Now the Timestamp property is no longer regarded as opaque and it is documented that its value increases after each edit -- this suggests that could Timestamp could be now used to track subsequent updates (at least with regard to the single entity).
Nevertheless, as of November 2013 it is still needed another request to Table Storage to obtain the new timestamp when you update the entity (see the documentation of Update Entity REST method). Only when inserting an entity the REST service returns the entire entity with the timestamp (but I don't remember if this is exposed by the StorageClient/Windows Azure storage library).
MSDN page has some guidance on the usage of Timestamp field:
Timestamp Property
The Timestamp property is a DateTime
value that is maintained on the server
side to record the time an entity was
last modified. The Table service uses
the Timestamp property internally to
provide optimistic concurrency. You
should treat this property as opaque:
It should not be read, nor set on
insert or update operations (the value
will be ignored).
This implies that it is really implementation details of the table storage, you should not rely the Timestamp field to represent timestamp of last update.
If you want a field which is guaranteed to represent time of last write, create new field and set it on every update operatio. I understand this is more work (and more storage space) to maintain the field, but that would actually automatically resolves your question -- how to get the timestamp back, because you would already know it when calling context.UpdateObject().
The Timestamp property is actually a Lamport timestamp. It is guaranteed to always grow over time and while it is presented as a DateTime value it's really not.

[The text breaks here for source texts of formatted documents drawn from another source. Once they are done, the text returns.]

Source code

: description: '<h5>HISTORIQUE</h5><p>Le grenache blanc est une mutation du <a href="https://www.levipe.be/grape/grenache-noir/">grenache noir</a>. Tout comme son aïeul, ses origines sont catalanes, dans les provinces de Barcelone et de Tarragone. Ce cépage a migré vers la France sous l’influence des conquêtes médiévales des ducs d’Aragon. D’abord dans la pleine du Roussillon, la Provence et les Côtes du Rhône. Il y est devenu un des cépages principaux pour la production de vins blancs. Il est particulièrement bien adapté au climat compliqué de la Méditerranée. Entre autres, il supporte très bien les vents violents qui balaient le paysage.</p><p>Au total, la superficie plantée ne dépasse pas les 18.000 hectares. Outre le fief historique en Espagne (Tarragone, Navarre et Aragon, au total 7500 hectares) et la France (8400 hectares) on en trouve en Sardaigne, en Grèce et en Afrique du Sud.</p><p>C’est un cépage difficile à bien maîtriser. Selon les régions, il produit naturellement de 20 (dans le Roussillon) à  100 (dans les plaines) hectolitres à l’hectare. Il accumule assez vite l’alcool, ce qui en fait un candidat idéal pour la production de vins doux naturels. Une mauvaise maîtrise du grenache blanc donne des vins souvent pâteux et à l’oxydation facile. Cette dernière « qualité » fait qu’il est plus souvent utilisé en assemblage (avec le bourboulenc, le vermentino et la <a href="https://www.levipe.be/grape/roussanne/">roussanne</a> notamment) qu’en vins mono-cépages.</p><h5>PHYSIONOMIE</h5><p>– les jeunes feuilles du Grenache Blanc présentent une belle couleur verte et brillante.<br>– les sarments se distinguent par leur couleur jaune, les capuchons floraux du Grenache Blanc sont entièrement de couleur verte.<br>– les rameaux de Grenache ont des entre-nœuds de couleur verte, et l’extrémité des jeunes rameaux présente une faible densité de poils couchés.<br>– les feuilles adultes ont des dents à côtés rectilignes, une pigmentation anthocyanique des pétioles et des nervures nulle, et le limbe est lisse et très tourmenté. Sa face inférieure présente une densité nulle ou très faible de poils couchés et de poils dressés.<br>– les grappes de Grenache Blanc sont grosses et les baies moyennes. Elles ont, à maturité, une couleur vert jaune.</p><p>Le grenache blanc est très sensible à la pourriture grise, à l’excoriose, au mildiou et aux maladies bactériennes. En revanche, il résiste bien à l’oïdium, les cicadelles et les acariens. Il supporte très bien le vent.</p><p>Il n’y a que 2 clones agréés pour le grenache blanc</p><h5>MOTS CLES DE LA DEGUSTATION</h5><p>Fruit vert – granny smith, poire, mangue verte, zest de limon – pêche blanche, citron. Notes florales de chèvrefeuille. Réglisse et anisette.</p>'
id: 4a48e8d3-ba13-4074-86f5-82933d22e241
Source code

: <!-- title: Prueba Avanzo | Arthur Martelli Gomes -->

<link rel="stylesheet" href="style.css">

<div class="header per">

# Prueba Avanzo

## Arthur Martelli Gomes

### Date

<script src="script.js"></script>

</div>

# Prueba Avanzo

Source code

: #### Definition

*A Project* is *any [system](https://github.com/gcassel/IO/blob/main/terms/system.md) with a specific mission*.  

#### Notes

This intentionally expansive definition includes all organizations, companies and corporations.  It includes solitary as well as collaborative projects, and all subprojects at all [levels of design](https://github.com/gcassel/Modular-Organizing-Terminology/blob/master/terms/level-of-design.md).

On the server side, that is, Windows Azure Storage, for each change does this:
nextTimestamp = Math.Max(currentTimestamp + 1, DateTime.UtcNow)
This is all there is to it. And it's of course guaranteed to happen in a transactional manner. The point of all this is to provide a logical clock (monotonic function) that can be used to ensure that the order of events happen in the intended order.
Here's a link to a version of the actual WAS paper and while it doesn't contain any information on the timestamp scheme specifically it has enough stuff there that you quickly realize that there's only one logical conclusion you can draw from this. Anything else would be stupid. Also, if you have any experience with LevelDB, Cassandra, Memtables and it's ilk, you'll see that the WAS team went the same route.
Though I should add to clarify, since WAS provides a strong consistency model, the only way to maintain the timestamp is to do it under lock and key, so there's no way you can guess the correct next timestamp. You have to query WAS for the information. There's no way around that. You can however hold on to an old value and presume that it didn't change. WAS will tell you if it did and then you can resolve the race condition any way you see fit.
I am using Windows Azure Storage 7.0.0
And you can check the result of the operation to get the eTag and the Timespan properties :
var tableResult = cloudTable.Execute(TableOperation.Replace(entity));
var updatedEntity = tableResult.Result as ITableEntity;
var eTag = updatedEntity.ETag;
var timestamp = updatedEntity.Timestamp;
I don't think so, as far as I know Timespan and Etag are set by Azure Storage itself.